• _Task goal_:
Return all entries verbatim; skip any pictures.

• _Data records_:

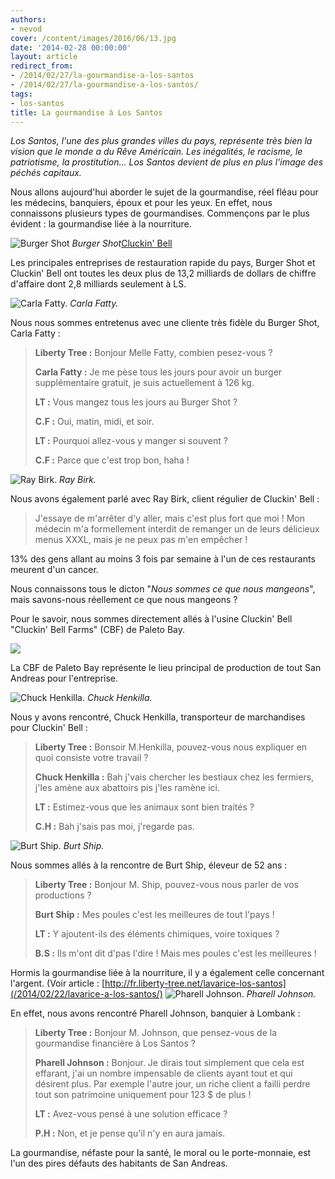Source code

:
 ```yaml
---
authors:
- nevod
cover: /content/images/2016/06/13.jpg
date: '2014-02-28 00:00:00'
layout: article
redirect_from:
- /2014/02/27/la-gourmandise-a-los-santos
- /2014/02/27/la-gourmandise-a-los-santos/
tags:
- los-santos
title: La gourmandise à Los Santos
---
```



_Los Santos, l'une des plus grandes villes du pays, représente très bien la vision que le monde a du Rêve Américain. Les inégalités, le racisme, le patriotisme, la prostitution... Los Santos devient de plus en plus l'image des péchés capitaux._

Nous allons aujourd'hui aborder le sujet de la gourmandise, réel fléau pour les médecins, banquiers, époux et pour les yeux. En effet, nous connaissons plusieurs types de gourmandises. Commençons par le plus évident : la gourmandise liée à la nourriture.

![Burger Shot](/content/images/2016/06/13_1.jpg)
_Burger Shot_[Cluckin' Bell](/content/images/2016/06/13_7.jpg)

Les principales entreprises de restauration rapide du pays, Burger Shot et Cluckin' Bell ont toutes les deux plus de 13,2 milliards de dollars de chiffre d'affaire dont 2,8 milliards seulement à LS.

![Carla Fatty.](/content/images/2016/06/13_2.jpg)
_Carla Fatty._

Nous nous sommes entretenus avec une cliente très fidèle du Burger Shot, Carla Fatty :

> **Liberty Tree :** Bonjour Melle Fatty, combien pesez-vous ?
> 
> **Carla Fatty :** Je me pèse tous les jours pour avoir un burger supplémentaire gratuit, je suis actuellement à 126 kg.
> 
> **LT :** Vous mangez tous les jours au Burger Shot ?
> 
> **C.F :** Oui, matin, midi, et soir.
> 
> **LT :** Pourquoi allez-vous y manger si souvent ?
> 
> **C.F :** Parce que c'est trop bon, haha !

![Ray Birk.](/content/images/2016/06/13_6.jpg)
_Ray Birk._

Nous avons également parlé avec Ray Birk, client régulier de Cluckin' Bell :

> J'essaye de m'arrêter d'y aller, mais c'est plus fort que moi ! Mon médecin m'a formellement interdit de remanger un de leurs délicieux menus XXXL, mais je ne peux pas m'en empêcher !

13% des gens allant au moins 3 fois par semaine à l'un de ces restaurants meurent d'un cancer.

Nous connaissons tous le dicton "_Nous sommes ce que nous mangeons_", mais savons-nous réellement ce que nous mangeons ?

Pour le savoir, nous sommes directement allés à l'usine Cluckin' Bell "Cluckin' Bell Farms" (CBF) de Paleto Bay.

![](/content/images/2016/06/13_3.jpg)

La CBF de Paleto Bay représente le lieu principal de production de tout San Andreas pour l'entreprise.

![Chuck Henkilla.](/content/images/2016/06/13_5.jpg)
_Chuck Henkilla._

Nous y avons rencontré, Chuck Henkilla, transporteur de marchandises pour Cluckin' Bell :

> **Liberty Tree :** Bonsoir M.Henkilla, pouvez-vous nous expliquer en quoi consiste votre travail ?
> 
> **Chuck Henkilla :** Bah j'vais chercher les bestiaux chez les fermiers, j'les amène aux abattoirs pis j'les ramène ici.
> 
> **LT :** Estimez-vous que les animaux sont bien traités ?
> 
> **C.H :** Bah j'sais pas moi, j'regarde pas.

![Burt Ship.](/content/images/2016/06/13_9.jpg)
_Burt Ship._

Nous sommes allés à la rencontre de Burt Ship, éleveur de 52 ans :

> **Liberty Tree :** Bonjour M. Ship, pouvez-vous nous parler de vos productions ?
> 
> **Burt Ship :** Mes poules c'est les meilleures de tout l'pays !
> 
> **LT :** Y ajoutent-ils des éléments chimiques, voire toxiques ?
> 
> **B.S :** Ils m'ont dit d'pas l'dire ! Mais mes poules c'est les meilleures !

Hormis la gourmandise liée à la nourriture, il y a également celle concernant l'argent. (Voir article : [http://fr.liberty-tree.net/lavarice-los-santos](/2014/02/22/lavarice-a-los-santos/)
![Pharell Johnson.](/content/images/2016/06/13_8.jpg)
_Pharell Johnson._

En effet, nous avons rencontré Pharell Johnson, banquier à Lombank :

> **Liberty Tree :** Bonjour M. Johnson, que pensez-vous de la gourmandise financière à Los Santos ?
> 
> **Pharell Johnson :** Bonjour. Je dirais tout simplement que cela est effarant, j'ai un nombre impensable de clients ayant tout et qui désirent plus. Par exemple l'autre jour, un riche client a failli perdre tout son patrimoine uniquement pour 123 $ de plus !
> 
> **LT :** Avez-vous pensé à une solution efficace ?
> 
> **P.H :** Non, et je pense qu'il n'y en aura jamais.

La gourmandise, néfaste pour la santé, le moral ou le porte-monnaie, est l'un des pires défauts des habitants de San Andreas.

• _Completed task_:
Source code

:
 ```yaml
---
authors:
- nevod
cover: /content/images/2016/06/13.jpg
date: '2014-02-28 00:00:00'
layout: article
redirect_from:
- /2014/02/27/la-gourmandise-a-los-santos
- /2014/02/27/la-gourmandise-a-los-santos/
tags:
- los-santos
title: La gourmandise à Los Santos
---
```



_Los Santos, l'une des plus grandes villes du pays, représente très bien la vision que le monde a du Rêve Américain. Les inégalités, le racisme, le patriotisme, la prostitution... Los Santos devient de plus en plus l'image des péchés capitaux._

Nous allons aujourd'hui aborder le sujet de la gourmandise, réel fléau pour les médecins, banquiers, époux et pour les yeux. En effet, nous connaissons plusieurs types de gourmandises. Commençons par le plus évident : la gourmandise liée à la nourriture.

![Burger Shot](/content/images/2016/06/13_1.jpg)
_Burger Shot_[Cluckin' Bell](/content/images/2016/06/13_7.jpg)

Les principales entreprises de restauration rapide du pays, Burger Shot et Cluckin' Bell ont toutes les deux plus de 13,2 milliards de dollars de chiffre d'affaire dont 2,8 milliards seulement à LS.

![Carla Fatty.](/content/images/2016/06/13_2.jpg)
_Carla Fatty._

Nous nous sommes entretenus avec une cliente très fidèle du Burger Shot, Carla Fatty :

> **Liberty Tree :** Bonjour Melle Fatty, combien pesez-vous ?
> 
> **Carla Fatty :** Je me pèse tous les jours pour avoir un burger supplémentaire gratuit, je suis actuellement à 126 kg.
> 
> **LT :** Vous mangez tous les jours au Burger Shot ?
> 
> **C.F :** Oui, matin, midi, et soir.
> 
> **LT :** Pourquoi allez-vous y manger si souvent ?
> 
> **C.F :** Parce que c'est trop bon, haha !

![Ray Birk.](/content/images/2016/06/13_6.jpg)
_Ray Birk._

Nous avons également parlé avec Ray Birk, client régulier de Cluckin' Bell :

> J'essaye de m'arrêter d'y aller, mais c'est plus fort que moi ! Mon médecin m'a formellement interdit de remanger un de leurs délicieux menus XXXL, mais je ne peux pas m'en empêcher !

13% des gens allant au moins 3 fois par semaine à l'un de ces restaurants meurent d'un cancer.

Nous connaissons tous le dicton "_Nous sommes ce que nous mangeons_", mais savons-nous réellement ce que nous mangeons ?

Pour le savoir, nous sommes directement allés à l'usine Cluckin' Bell "Cluckin' Bell Farms" (CBF) de Paleto Bay.

![](/content/images/2016/06/13_3.jpg)

La CBF de Paleto Bay représente le lieu principal de production de tout San Andreas pour l'entreprise.

![Chuck Henkilla.](/content/images/2016/06/13_5.jpg)
_Chuck Henkilla._

Nous y avons rencontré, Chuck Henkilla, transporteur de marchandises pour Cluckin' Bell :

> **Liberty Tree :** Bonsoir M.Henkilla, pouvez-vous nous expliquer en quoi consiste votre travail ?
> 
> **Chuck Henkilla :** Bah j'vais chercher les bestiaux chez les fermiers, j'les amène aux abattoirs pis j'les ramène ici.
> 
> **LT :** Estimez-vous que les animaux sont bien traités ?
> 
> **C.H :** Bah j'sais pas moi, j'regarde pas.

![Burt Ship.](/content/images/2016/06/13_9.jpg)
_Burt Ship._

Nous sommes allés à la rencontre de Burt Ship, éleveur de 52 ans :

> **Liberty Tree :** Bonjour M. Ship, pouvez-vous nous parler de vos productions ?
> 
> **Burt Ship :** Mes poules c'est les meilleures de tout l'pays !
> 
> **LT :** Y ajoutent-ils des éléments chimiques, voire toxiques ?
> 
> **B.S :** Ils m'ont dit d'pas l'dire ! Mais mes poules c'est les meilleures !

Hormis la gourmandise liée à la nourriture, il y a également celle concernant l'argent. (Voir article : [http://fr.liberty-tree.net/lavarice-los-santos](/2014/02/22/lavarice-a-los-santos/)
![Pharell Johnson.](/content/images/2016/06/13_8.jpg)
_Pharell Johnson._

En effet, nous avons rencontré Pharell Johnson, banquier à Lombank :

> **Liberty Tree :** Bonjour M. Johnson, que pensez-vous de la gourmandise financière à Los Santos ?
> 
> **Pharell Johnson :** Bonjour. Je dirais tout simplement que cela est effarant, j'ai un nombre impensable de clients ayant tout et qui désirent plus. Par exemple l'autre jour, un riche client a failli perdre tout son patrimoine uniquement pour 123 $ de plus !
> 
> **LT :** Avez-vous pensé à une solution efficace ?
> 
> **P.H :** Non, et je pense qu'il n'y en aura jamais.

La gourmandise, néfaste pour la santé, le moral ou le porte-monnaie, est l'un des pires défauts des habitants de San Andreas.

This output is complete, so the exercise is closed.